Die von der Antragsgegnerin vorgenommene Abwägung beruht demnach auf einer unzutreffenden Einschätzung und Bewältigung der durch ihre Planung für den Antragsteller hervorgerufenen Probleme. Der darin liegende Fehler im Abwägungsvorgang führt gemäß § 214 Abs. 3 S. 2 BauGB zur Nichtigkeit des Bebauungsplans. Nach dieser Vorschrift sind Fehler im Bebauungsplan nur erheblich, wenn sie offensichtlich und auf das Abwägungsergebnis von Einfluß gewesen sind. Diese Voraussetzungen sind hier gegeben. Die Fehlvorstellung der Antragsgegnerin betrifft die "äußere Seite" des Abwägungsvorgangs und stellt damit einen im Sinn des § 214 Abs. 3 S. 2 BauGB offensichtlichen Fehler dar. Der Fehler ist ferner auf das Abwägungsergebnis von Einfluß gewesen. Hierfür ist erforderlich, aber auch ausreichend, daß nach den Umständen des Einzelfalls die konkrete Möglichkeit besteht, daß der Gemeinderat ohne den Mangel zu einem anderen Abwägungsergebnis gekommen wäre (vgl. BVerwG, Beschl. v. 29.1.1992 - 4 NB 22.90 -, NVwZ 1992, 662 und Beschl. v. 20.1.1992 - 4 B 71.90 -, NVwZ 1992, 663). Das ist hier der Fall. Die Antragsgegnerin hat sich mit den Einwendungen des Antragstellers eingehend beschäftigt. Sie hat ferner durch die Ausweisung eines Pflanzschutzstreifens versucht, seine Bedenken zu zerstreuen. Die Möglichkeit, daß die Antragsgegnerin bei einer richtigen Einschätzung der Problematik zugunsten des Antragstellers weitere Abstriche von ihrer Planung gemacht hätte, läßt sich daher nicht verneinen."

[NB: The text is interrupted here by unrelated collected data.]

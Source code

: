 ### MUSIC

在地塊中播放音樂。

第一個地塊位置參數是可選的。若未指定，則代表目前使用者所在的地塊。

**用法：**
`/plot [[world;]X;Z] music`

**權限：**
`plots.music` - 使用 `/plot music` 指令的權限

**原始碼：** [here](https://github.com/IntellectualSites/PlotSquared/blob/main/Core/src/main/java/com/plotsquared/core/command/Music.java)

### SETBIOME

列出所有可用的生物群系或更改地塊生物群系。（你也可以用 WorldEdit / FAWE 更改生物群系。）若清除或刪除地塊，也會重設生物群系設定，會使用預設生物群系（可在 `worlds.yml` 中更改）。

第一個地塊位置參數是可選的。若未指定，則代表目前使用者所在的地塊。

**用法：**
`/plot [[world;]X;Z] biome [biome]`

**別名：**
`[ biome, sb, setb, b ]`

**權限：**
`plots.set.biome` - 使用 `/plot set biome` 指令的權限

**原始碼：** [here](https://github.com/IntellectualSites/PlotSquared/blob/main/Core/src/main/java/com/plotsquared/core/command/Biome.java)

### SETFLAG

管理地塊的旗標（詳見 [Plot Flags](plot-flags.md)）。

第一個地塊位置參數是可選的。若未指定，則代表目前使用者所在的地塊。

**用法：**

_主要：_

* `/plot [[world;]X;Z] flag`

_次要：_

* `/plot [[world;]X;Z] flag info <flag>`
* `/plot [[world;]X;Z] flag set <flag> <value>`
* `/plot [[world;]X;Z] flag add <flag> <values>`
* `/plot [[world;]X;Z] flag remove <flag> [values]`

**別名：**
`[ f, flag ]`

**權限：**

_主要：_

Die Kostenentscheidung ergibt sich aus § 154 Abs. 1 VwGO.

Die Zulassung der Revision beruht auf § 132 Abs. 2 Nr. 1VwGO. Die Frage, ob § 1 Abs. 6 BauGB dem von der Bauleitplanung Betroffenen ein subjektives Recht auf gerechte Berücksichtigung seiner Interessen im Rahmen der Abwägung einräumt, besitzt grundsätzliche Bedeutung.